▸ Directions for this task: Present each line of the entries below that holds the word "compute".

▸ Data extract:
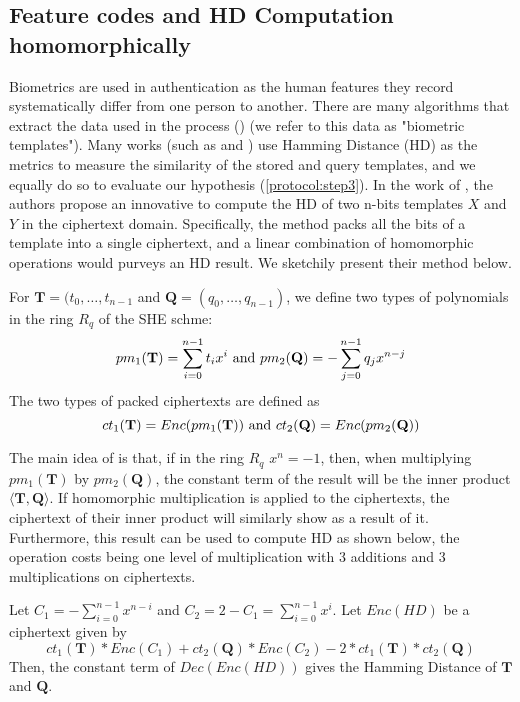 \subsection{Feature codes and HD Computation homomorphically}
\label{sec:HDComp}
Biometrics are used in authentication as the human features they record systematically differ from one person to another. There are
many algorithms that extract the data used in the process (\cite{FVConGoi2:online})
(we refer to this data as "biometric templates"). Many works (such as
\cite{daugman2003importance} and \cite{FujitsuD7:online}) use Hamming Distance (HD)
as the metrics to measure the similarity of the stored and query templates, and we equally do so to evaluate our hypothesis (\ref{protocol:step3}). In the work of
\cite{yasuda2014practical}, the authors propose an innovative to compute
the HD of two n-bits templates $X$ and $Y$ in the ciphertext domain. Specifically, the
method packs all the bits of a template into a single ciphertext, and a linear
combination of homomorphic operations would purveys an HD result. We sketchily
present their method below.
\begin{definition}
For $\mathbf{T} = (t_0, \dots,
t_{n-1}$ and $\mathbf{Q} = (q_0, \dots, q_{n-1})$, we define two types of polynomials in the ring $R_q$ of the SHE schme:
\[
pm_1(\mathbf{T}) = \sum_{i=0}^{n-1}t_ix^i
\ \textnormal{and} \ pm_2(\mathbf{Q}) =
- \sum_{j=0}^{n-1}q_jx^{n-j}
\]
The two types of packed ciphertexts are defined as
\[
ct_{1}(\mathbf{T}) = Enc(pm_1(\mathbf{T}))
\ \textnormal{and} \
ct_{2}(\mathbf{Q}) = Enc(pm_2(\mathbf{Q}))
\]
\end{definition}
The main idea of \cite{yasuda2014practical} is that, if in the ring $R_q$ 
$x^n = -1$, then, when multiplying $pm_1(\mathbf{T})$ by
$pm_2(\mathbf{Q})$, the constant term of the result will be the inner product
$\langle \mathbf{T}, \mathbf{Q}\rangle$. If homomorphic
multiplication is applied to the ciphertexts, the ciphertext of their inner product will
similarly show as a result of it. Furthermore, this result can be used to compute HD as shown below, the operation costs being one level of multiplication with 3 additions and 3
multiplications on ciphertexts.

\begin{theorem}
Let $C_1 = - \sum_{i=0}^{n-1}x^{n-i}$ and
$C_2 = 2 - C_1 = \sum_{i=0}^{n-1}x^i$. Let $Enc(HD)$ be a ciphertext given by
\[
ct_1(\mathbf{T})*Enc(C_1) + ct_2(\mathbf{Q})*
Enc(C_2) - 2*ct_1(\mathbf{T})*ct_2(\mathbf{Q})
\]
Then, the constant term of $Dec(Enc(HD))$ gives the Hamming Distance of $\mathbf{T}$ and $\mathbf{Q}$.
\end{theorem}

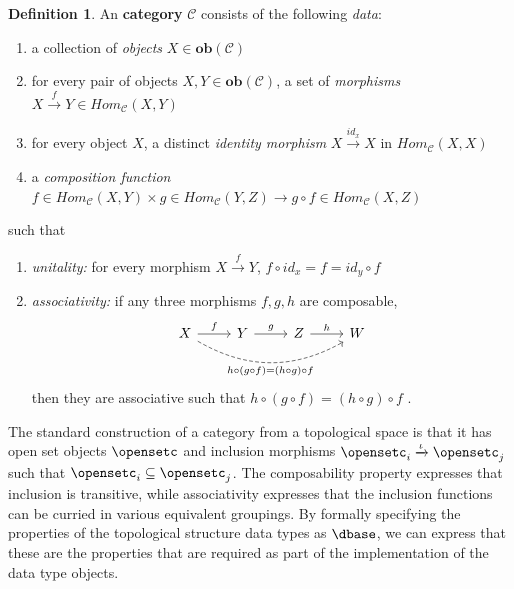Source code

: \documentclass[journal]{IEEEtran}
\theoremstyle{definition}
\newtheorem{definition}{Definition}[section]
\theoremstyle{remark}
\begin{document}
\begin{definition}\label{def:atct:category}
   An \textbf{category} $\mathcal{C}$ consists of the following \textit{data}:
\begin{enumerate}
  \item a collection of \textit{objects} $X \in \textbf{ob}(\mathcal{C})$
  \item for every pair of objects $X, Y \in \textbf{ob}(\mathcal{C})$, a set of \textit{morphisms} $X \xrightarrow{f} Y \in Hom_{\mathcal{C}}(X, Y)$
  \item for every object $X$, a distinct \textit{identity morphism} $X \xrightarrow {id_x} X$ in $Hom_{\mathcal{C}}(X, X)$
  \item a \textit{composition function} $f \in Hom_{\mathcal{C}}(X, Y) \times  g \in Hom_{\mathcal{C}}(Y, Z) \rightarrow g \circ f \in Hom_{\mathcal{C}}(X, Z)$
\end{enumerate}
such that
\begin{enumerate}
  \item \textit{unitality:} for every morphism $ X \xrightarrow{f} Y$, $f \circ id_x = f = id_y \circ f$
  \item \textit{associativity:} if any three morphisms $f, g, h$ are composable,
    \begin{equation*}
      \begin{tikzcd}
        X \arrow[r, "f"] \arrow[rrr, "h\circ(g\circ f) = (h\circ g)\circ f"', bend right, dashed] & Y  \arrow[r, "g"] & Z \arrow[r, "h"] & W
        \end{tikzcd}
  \end{equation*}
  then they are associative such that $h\circ(g\circ f) = (h \circ g) \circ f$  \cite{lawvere2009conceptual,riehlCategoryTheoryContext,maclaneCategoriesWorkingMathematician2013,fongInvitationAppliedCategory2019}.
  \end{enumerate}
\end{definition}

The standard construction of a category from a topological space is that it has open set objects $\opensetc$ and inclusion morphisms $\opensetc_i \xrightarrow{\iota} \opensetc_j$ such that $\opensetc_i \subseteq \opensetc_j$\cite{riehlCategoryTheoryContext}. The composability property expresses that inclusion is transitive, while associativity expresses that the inclusion functions can be curried in various equivalent groupings. By formally specifying the properties of the topological structure data types as $\mathcal{\dbase}$, we can express that these are the properties that are required as part of the implementation of the data type objects.
\end{document}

▸ Result below:
\cite{yasuda2014practical}, the authors propose an innovative to compute
similarly show as a result of it. Furthermore, this result can be used to compute HD as shown below, the operation costs being one level of multiplication with 3 additions and 3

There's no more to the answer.